TypeScript: User Defined Type Guards

This is the English version of this article.

この記事の日本語版はこちらです。

I recently discovered a TypeScript language feature called “user-defined type guards”, which let you communicate type information across function boundaries.

Let’s start from the problem definition.

Type Narrowing

In TypeScript, you often need to check data for existence before using it.

function plusOne(value: number) {
  console.log(value + 1)
}

let x?: number

// Error! `x` may not be a number.
plusOne(x)

if (x !== undefined) {

  // `x` is definitely a number.
  plusOne(x)
}

By checking for undefined, we narrow the potential types of x and ensure null-safety for the code.
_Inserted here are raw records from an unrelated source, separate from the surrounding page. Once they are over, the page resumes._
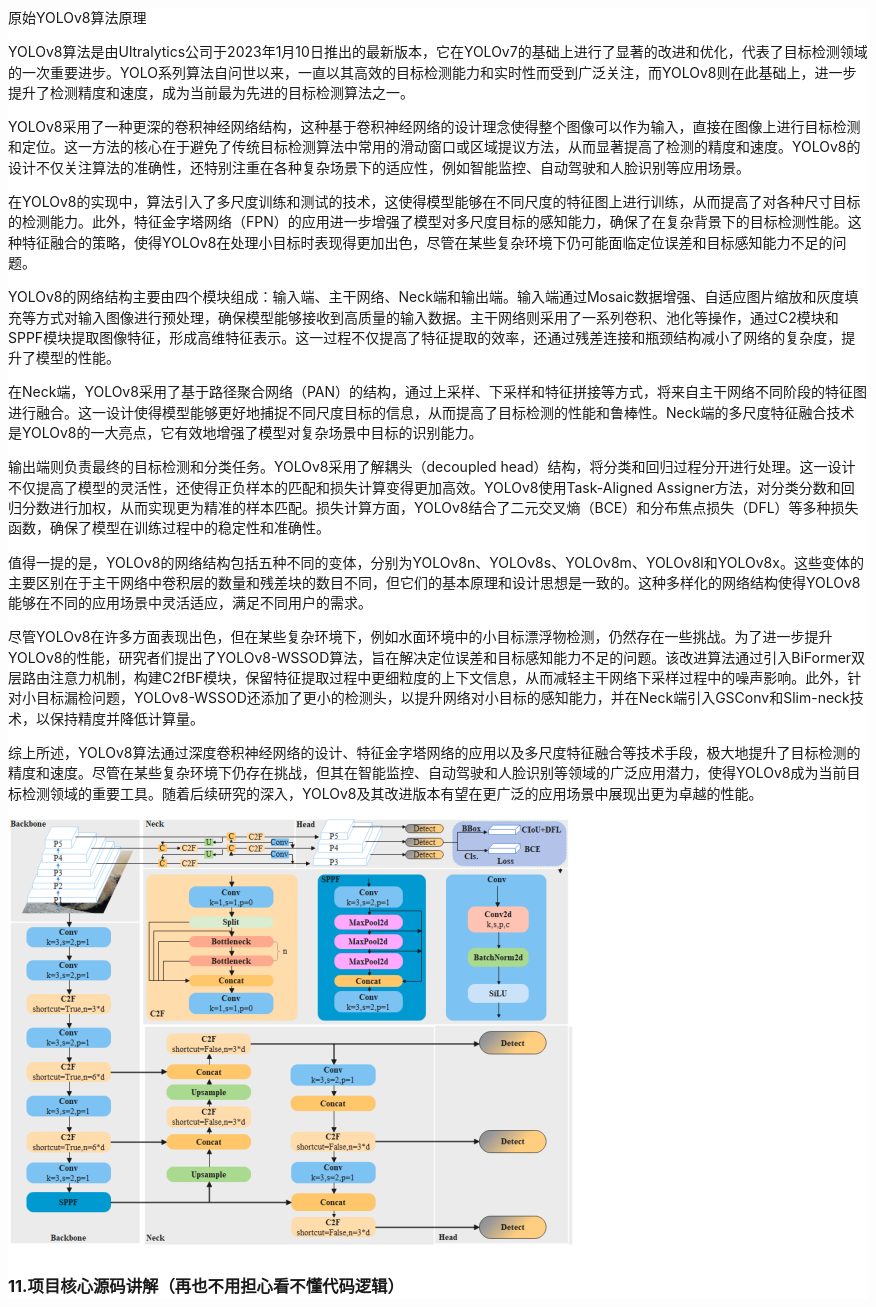 原始YOLOv8算法原理

YOLOv8算法是由Ultralytics公司于2023年1月10日推出的最新版本，它在YOLOv7的基础上进行了显著的改进和优化，代表了目标检测领域的一次重要进步。YOLO系列算法自问世以来，一直以其高效的目标检测能力和实时性而受到广泛关注，而YOLOv8则在此基础上，进一步提升了检测精度和速度，成为当前最为先进的目标检测算法之一。

YOLOv8采用了一种更深的卷积神经网络结构，这种基于卷积神经网络的设计理念使得整个图像可以作为输入，直接在图像上进行目标检测和定位。这一方法的核心在于避免了传统目标检测算法中常用的滑动窗口或区域提议方法，从而显著提高了检测的精度和速度。YOLOv8的设计不仅关注算法的准确性，还特别注重在各种复杂场景下的适应性，例如智能监控、自动驾驶和人脸识别等应用场景。

在YOLOv8的实现中，算法引入了多尺度训练和测试的技术，这使得模型能够在不同尺度的特征图上进行训练，从而提高了对各种尺寸目标的检测能力。此外，特征金字塔网络（FPN）的应用进一步增强了模型对多尺度目标的感知能力，确保了在复杂背景下的目标检测性能。这种特征融合的策略，使得YOLOv8在处理小目标时表现得更加出色，尽管在某些复杂环境下仍可能面临定位误差和目标感知能力不足的问题。

YOLOv8的网络结构主要由四个模块组成：输入端、主干网络、Neck端和输出端。输入端通过Mosaic数据增强、自适应图片缩放和灰度填充等方式对输入图像进行预处理，确保模型能够接收到高质量的输入数据。主干网络则采用了一系列卷积、池化等操作，通过C2模块和SPPF模块提取图像特征，形成高维特征表示。这一过程不仅提高了特征提取的效率，还通过残差连接和瓶颈结构减小了网络的复杂度，提升了模型的性能。

在Neck端，YOLOv8采用了基于路径聚合网络（PAN）的结构，通过上采样、下采样和特征拼接等方式，将来自主干网络不同阶段的特征图进行融合。这一设计使得模型能够更好地捕捉不同尺度目标的信息，从而提高了目标检测的性能和鲁棒性。Neck端的多尺度特征融合技术是YOLOv8的一大亮点，它有效地增强了模型对复杂场景中目标的识别能力。

输出端则负责最终的目标检测和分类任务。YOLOv8采用了解耦头（decoupled head）结构，将分类和回归过程分开进行处理。这一设计不仅提高了模型的灵活性，还使得正负样本的匹配和损失计算变得更加高效。YOLOv8使用Task-Aligned Assigner方法，对分类分数和回归分数进行加权，从而实现更为精准的样本匹配。损失计算方面，YOLOv8结合了二元交叉熵（BCE）和分布焦点损失（DFL）等多种损失函数，确保了模型在训练过程中的稳定性和准确性。

值得一提的是，YOLOv8的网络结构包括五种不同的变体，分别为YOLOv8n、YOLOv8s、YOLOv8m、YOLOv8l和YOLOv8x。这些变体的主要区别在于主干网络中卷积层的数量和残差块的数目不同，但它们的基本原理和设计思想是一致的。这种多样化的网络结构使得YOLOv8能够在不同的应用场景中灵活适应，满足不同用户的需求。

尽管YOLOv8在许多方面表现出色，但在某些复杂环境下，例如水面环境中的小目标漂浮物检测，仍然存在一些挑战。为了进一步提升YOLOv8的性能，研究者们提出了YOLOv8-WSSOD算法，旨在解决定位误差和目标感知能力不足的问题。该改进算法通过引入BiFormer双层路由注意力机制，构建C2fBF模块，保留特征提取过程中更细粒度的上下文信息，从而减轻主干网络下采样过程中的噪声影响。此外，针对小目标漏检问题，YOLOv8-WSSOD还添加了更小的检测头，以提升网络对小目标的感知能力，并在Neck端引入GSConv和Slim-neck技术，以保持精度并降低计算量。

综上所述，YOLOv8算法通过深度卷积神经网络的设计、特征金字塔网络的应用以及多尺度特征融合等技术手段，极大地提升了目标检测的精度和速度。尽管在某些复杂环境下仍存在挑战，但其在智能监控、自动驾驶和人脸识别等领域的广泛应用潜力，使得YOLOv8成为当前目标检测领域的重要工具。随着后续研究的深入，YOLOv8及其改进版本有望在更广泛的应用场景中展现出更为卓越的性能。

![18.png](18.png)

### 11.项目核心源码讲解（再也不用担心看不懂代码逻辑）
In practice, the type of x might be an instance member. You may be forced to write the existence check multiple times as a result.

class Example {

  value?: number

  plusOne() {
    if (this.value !== undefined) {
      console.log(this.value + 1)
    }
  }

  plusTwo() {
    if (this.value !== undefined) {
      console.log(this.value + 2)
    }
  }
}

At this point, we want to refactor the check for more DRY code.

class Example {

  value?: number

  checkValue(value?: number): boolean {
    return value !== undefined
  }
}

Unfortunately, the check occurs in a different function scope, so TypeScript doesn’t narrow the type.

class Example {

  ...

  process() {
    if (this.checkValue(this.value)) {

      // Error! `value` may be `undefined`.
      this.plusOne(this.value)
    }
  }
}

User-Defined Type Guards

There’s an advanced TypeScript language feature that solves this problem. It’s called user-defined type guards.

As the name indicates, the feature lets you annotate functions with type-narrowing information. To solve the example above, you would write:

class Example {

  value?: number

  checkValue(value?: number): value is number {
    return value !== undefined
  }
}

The new syntax indicates that if the return value is true, the value is guaranteed to no longer be undefined. Now we can share the function.

Conclusion

To be honest, TypeScript should automatically infer the flowed type across non-asynchronous function boundaries, ideally based off a setting in tsconfig.js in case of TypeScript environments that support interruptions in synchronous code.

But until then, it’s another tool for writing more type-safe code.